[Records from a collection]
[Start of section]

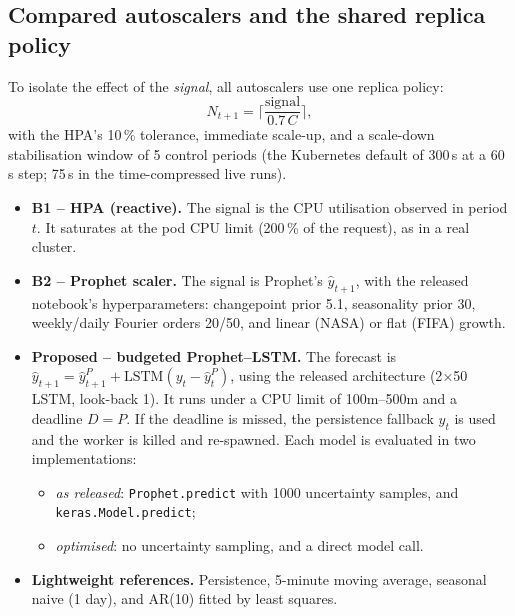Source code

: \documentclass[11pt,a4paper]{article}
\begin{document}
\subsection{Compared autoscalers and the shared replica policy}
To isolate the effect of the \emph{signal}, all autoscalers use one replica policy:
\[
  N_{t+1}=\Big\lceil \frac{\text{signal}}{0.7\,C} \Big\rceil,
\]
with the HPA's 10\,\% tolerance, immediate scale-up, and a scale-down stabilisation window of 5 control periods
(the Kubernetes default of 300\,s at a 60\,s step; 75\,s in the time-compressed live runs).
\begin{itemize}
\item \textbf{B1 -- HPA (reactive).} The signal is the CPU utilisation observed in period $t$. It saturates at
      the pod CPU limit (200\,\% of the request), as in a real cluster.
\item \textbf{B2 -- Prophet scaler.} The signal is Prophet's $\hat y_{t+1}$, with the released notebook's
      hyperparameters: changepoint prior 5.1, seasonality prior 30, weekly/daily Fourier orders 20/50, and
      linear (NASA) or flat (FIFA) growth.
\item \textbf{Proposed -- budgeted Prophet--LSTM.} The forecast is
      $\hat y_{t+1} = \hat y^{P}_{t+1} + \mathrm{LSTM}(y_t-\hat y^{P}_t)$, using the released architecture
      (2$\times$50 LSTM, look-back 1). It runs under a CPU limit of 100m--500m and a deadline $D=P$. If the
      deadline is missed, the persistence fallback $y_t$ is used and the worker is killed and re-spawned.
      Each model is evaluated in two implementations:
      \begin{itemize}
      \item \emph{as released}: \texttt{Prophet.predict} with 1000 uncertainty samples, and
            \texttt{keras.Model.predict};
      \item \emph{optimised}: no uncertainty sampling, and a direct model call.
      \end{itemize}
\item \textbf{Lightweight references.} Persistence, 5-minute moving average, seasonal naive (1 day), and
      AR(10) fitted by least squares.
\end{itemize}
\end{document}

[End of section]

Write out, exactly as shown, only the lines running from the one that contains "the pod CPU" to the last line above.

      the pod CPU limit (200\,\% of the request), as in a real cluster.
\item \textbf{B2 -- Prophet scaler.} The signal is Prophet's $\hat y_{t+1}$, with the released notebook's
      hyperparameters: changepoint prior 5.1, seasonality prior 30, weekly/daily Fourier orders 20/50, and
      linear (NASA) or flat (FIFA) growth.
\item \textbf{Proposed -- budgeted Prophet--LSTM.} The forecast is
      $\hat y_{t+1} = \hat y^{P}_{t+1} + \mathrm{LSTM}(y_t-\hat y^{P}_t)$, using the released architecture
      (2$\times$50 LSTM, look-back 1). It runs under a CPU limit of 100m--500m and a deadline $D=P$. If the
      deadline is missed, the persistence fallback $y_t$ is used and the worker is killed and re-spawned.
      Each model is evaluated in two implementations:
      \begin{itemize}
      \item \emph{as released}: \texttt{Prophet.predict} with 1000 uncertainty samples, and
            \texttt{keras.Model.predict};
      \item \emph{optimised}: no uncertainty sampling, and a direct model call.
      \end{itemize}
\item \textbf{Lightweight references.} Persistence, 5-minute moving average, seasonal naive (1 day), and
      AR(10) fitted by least squares.
\end{itemize}
\end{document}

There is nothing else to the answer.